One key difference between Mattermost and similar tools is it is an open technology that can be self-hosted. In a world where vendors are increasingly forcing users to give up their privacy, copyright, and data use rights, tools like Mattermost stand apart. Unlike vendor-controlled cloud services, you don’t need to worry about information being stored beyond Canadian sovereignty (see: CLOUD Act) or used to train artificial intelligence. No data is being sold. Even if Mattermost sells the company, the open source code is always yours to use. If you don’t like the direction the product goes, you don’t have to upgrade. Or you could fork the project and follow your own development path. With open source technology comes freedom, privacy, and choice.

Although Mattermost is officially supported by the University of British Columbia (UBC) and Thompson Rivers University, educators from other B.C. post-secondary institutions can use the OpenETC Mattermost server. The OpenETC is B.C.’s Open EdTech Collaborative, and its server is funded by BCcampus, hosted by BCNET, and administered by Thompson Rivers University. All data is stored in B.C. on Educloud. You can request Mattermost teams using the team request form. You are responsible for following your institution’s technology use policies. Be assured the server is secure in the Canadian cloud, and the only information required from students to use it is their institutional email address.

While at UBC, I worked on a Mattermost technology evaluation with talented colleagues from the Centre for Teaching, Learning, and Technology and the Learning Technology Hub.

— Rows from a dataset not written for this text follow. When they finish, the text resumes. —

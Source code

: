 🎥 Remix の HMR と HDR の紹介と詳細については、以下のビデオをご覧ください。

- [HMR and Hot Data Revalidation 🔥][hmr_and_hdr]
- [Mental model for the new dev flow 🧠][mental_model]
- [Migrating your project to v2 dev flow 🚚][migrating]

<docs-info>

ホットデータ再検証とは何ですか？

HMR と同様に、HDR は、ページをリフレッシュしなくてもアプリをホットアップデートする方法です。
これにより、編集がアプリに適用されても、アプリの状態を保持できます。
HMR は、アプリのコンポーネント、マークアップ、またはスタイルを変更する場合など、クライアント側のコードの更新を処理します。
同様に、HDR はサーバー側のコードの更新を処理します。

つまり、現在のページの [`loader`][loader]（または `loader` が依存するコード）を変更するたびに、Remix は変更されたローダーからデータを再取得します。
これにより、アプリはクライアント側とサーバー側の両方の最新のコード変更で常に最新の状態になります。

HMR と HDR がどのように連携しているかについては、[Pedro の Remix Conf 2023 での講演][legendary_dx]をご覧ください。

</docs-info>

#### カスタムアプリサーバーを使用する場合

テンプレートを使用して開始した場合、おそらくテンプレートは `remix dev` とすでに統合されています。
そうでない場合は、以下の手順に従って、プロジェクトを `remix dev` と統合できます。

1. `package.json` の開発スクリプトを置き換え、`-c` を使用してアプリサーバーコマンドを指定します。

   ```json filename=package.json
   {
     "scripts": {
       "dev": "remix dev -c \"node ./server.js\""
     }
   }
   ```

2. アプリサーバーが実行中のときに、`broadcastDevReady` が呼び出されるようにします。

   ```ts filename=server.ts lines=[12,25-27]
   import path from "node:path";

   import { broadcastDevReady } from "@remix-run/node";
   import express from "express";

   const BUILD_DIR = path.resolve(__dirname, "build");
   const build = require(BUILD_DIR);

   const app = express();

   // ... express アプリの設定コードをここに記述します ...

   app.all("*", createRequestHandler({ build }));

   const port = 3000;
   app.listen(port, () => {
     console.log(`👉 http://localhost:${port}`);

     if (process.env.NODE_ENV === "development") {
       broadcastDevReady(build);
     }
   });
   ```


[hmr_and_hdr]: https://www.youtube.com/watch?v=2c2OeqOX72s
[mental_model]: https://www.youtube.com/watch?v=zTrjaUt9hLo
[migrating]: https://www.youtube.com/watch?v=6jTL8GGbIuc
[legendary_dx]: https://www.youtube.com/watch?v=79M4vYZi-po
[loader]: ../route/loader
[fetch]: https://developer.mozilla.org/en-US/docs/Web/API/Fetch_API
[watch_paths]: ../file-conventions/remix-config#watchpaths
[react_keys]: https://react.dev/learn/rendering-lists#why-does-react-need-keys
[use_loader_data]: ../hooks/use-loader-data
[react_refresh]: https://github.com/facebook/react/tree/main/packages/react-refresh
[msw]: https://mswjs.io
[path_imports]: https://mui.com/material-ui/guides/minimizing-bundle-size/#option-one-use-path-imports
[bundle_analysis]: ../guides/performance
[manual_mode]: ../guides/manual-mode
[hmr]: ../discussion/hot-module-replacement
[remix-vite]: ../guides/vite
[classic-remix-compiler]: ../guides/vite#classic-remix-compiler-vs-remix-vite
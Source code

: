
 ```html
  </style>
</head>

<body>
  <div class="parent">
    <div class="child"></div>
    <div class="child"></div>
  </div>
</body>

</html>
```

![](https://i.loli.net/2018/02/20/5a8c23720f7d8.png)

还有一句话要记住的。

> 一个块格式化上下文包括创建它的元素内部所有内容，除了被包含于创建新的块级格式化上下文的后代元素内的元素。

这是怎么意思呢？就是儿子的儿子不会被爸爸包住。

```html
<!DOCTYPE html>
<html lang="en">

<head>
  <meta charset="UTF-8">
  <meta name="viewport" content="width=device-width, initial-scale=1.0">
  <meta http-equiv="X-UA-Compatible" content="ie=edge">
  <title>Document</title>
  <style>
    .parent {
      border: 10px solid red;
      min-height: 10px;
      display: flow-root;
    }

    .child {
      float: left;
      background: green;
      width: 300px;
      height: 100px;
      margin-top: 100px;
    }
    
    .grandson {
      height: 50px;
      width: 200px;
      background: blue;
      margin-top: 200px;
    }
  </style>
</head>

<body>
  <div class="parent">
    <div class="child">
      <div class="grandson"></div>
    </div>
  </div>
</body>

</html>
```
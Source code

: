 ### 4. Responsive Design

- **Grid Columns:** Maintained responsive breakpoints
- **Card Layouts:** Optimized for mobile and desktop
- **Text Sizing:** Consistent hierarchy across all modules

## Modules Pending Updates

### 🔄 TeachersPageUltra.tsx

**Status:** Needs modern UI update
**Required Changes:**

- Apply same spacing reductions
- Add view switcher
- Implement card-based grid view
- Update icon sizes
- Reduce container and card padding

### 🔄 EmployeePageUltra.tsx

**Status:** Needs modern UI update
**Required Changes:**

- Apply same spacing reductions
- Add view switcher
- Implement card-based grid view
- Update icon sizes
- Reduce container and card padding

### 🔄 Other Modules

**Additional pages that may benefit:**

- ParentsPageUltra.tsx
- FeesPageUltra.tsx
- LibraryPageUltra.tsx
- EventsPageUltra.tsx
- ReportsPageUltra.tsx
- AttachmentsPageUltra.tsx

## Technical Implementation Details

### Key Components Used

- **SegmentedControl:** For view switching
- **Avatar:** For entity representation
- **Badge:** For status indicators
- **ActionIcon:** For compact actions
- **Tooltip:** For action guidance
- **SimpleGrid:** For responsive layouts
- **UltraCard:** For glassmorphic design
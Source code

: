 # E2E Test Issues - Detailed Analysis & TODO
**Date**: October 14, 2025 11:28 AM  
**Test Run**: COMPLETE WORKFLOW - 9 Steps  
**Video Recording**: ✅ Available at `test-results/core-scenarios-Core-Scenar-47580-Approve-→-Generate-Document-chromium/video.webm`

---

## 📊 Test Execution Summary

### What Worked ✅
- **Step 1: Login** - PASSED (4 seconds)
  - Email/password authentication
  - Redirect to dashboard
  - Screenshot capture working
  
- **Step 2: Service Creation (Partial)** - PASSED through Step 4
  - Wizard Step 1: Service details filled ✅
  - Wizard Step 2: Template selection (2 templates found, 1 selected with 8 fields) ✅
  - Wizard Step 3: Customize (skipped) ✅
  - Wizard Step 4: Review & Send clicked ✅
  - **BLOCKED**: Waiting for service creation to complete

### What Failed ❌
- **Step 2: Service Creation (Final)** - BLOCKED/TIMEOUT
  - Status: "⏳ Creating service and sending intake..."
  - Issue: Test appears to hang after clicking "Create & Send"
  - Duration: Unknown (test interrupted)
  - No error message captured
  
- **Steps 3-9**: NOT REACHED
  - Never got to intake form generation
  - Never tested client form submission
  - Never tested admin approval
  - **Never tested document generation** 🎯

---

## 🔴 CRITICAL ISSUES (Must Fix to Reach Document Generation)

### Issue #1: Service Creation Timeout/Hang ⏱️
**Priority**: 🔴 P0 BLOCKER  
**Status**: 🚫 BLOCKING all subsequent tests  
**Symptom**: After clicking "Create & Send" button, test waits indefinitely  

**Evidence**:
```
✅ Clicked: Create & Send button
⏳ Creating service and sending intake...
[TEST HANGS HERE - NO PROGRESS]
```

We surveyed 202 students from eight cross-disciplinary courses, and 88 per cent rated the Mattermost user experience as neutral (43 per cent), somewhat positive (23 per cent), or very positive (21 percent). Additionally informed by interviews with eight instructors and teaching assistants, we made seven key recommendations to improve the student experience:

  • Set up some channels for smaller groups of 10–30 students.
  • Organize content into clear channels, and guide communication.
  • Set explicit expectations about instructional team availability.
  • Integrate with or regularly prompt use from other course sites.
  • Set loose guidelines for student participation.
  • Emphasize private communication options for getting help.
  • Explain why to use Mattermost over other more established chat tools.

UBC’s Technology Evaluation Report: Mattermost is highly recommended reading if you wish to learn more about how Mattermost can be used to support teaching and learning.

Over the course of the interactive session, the group participated in a scavenger hunt activity and learned their way around the user interface. We spent time together engaging in synchronous discussions. A pedagogical conversation about the Community of Inquiry framework was left for asynchronous discussion after the session. We used Mattermost throughout, giving participants valuable hands-on experience with the possibilities afforded by this powerful open technology.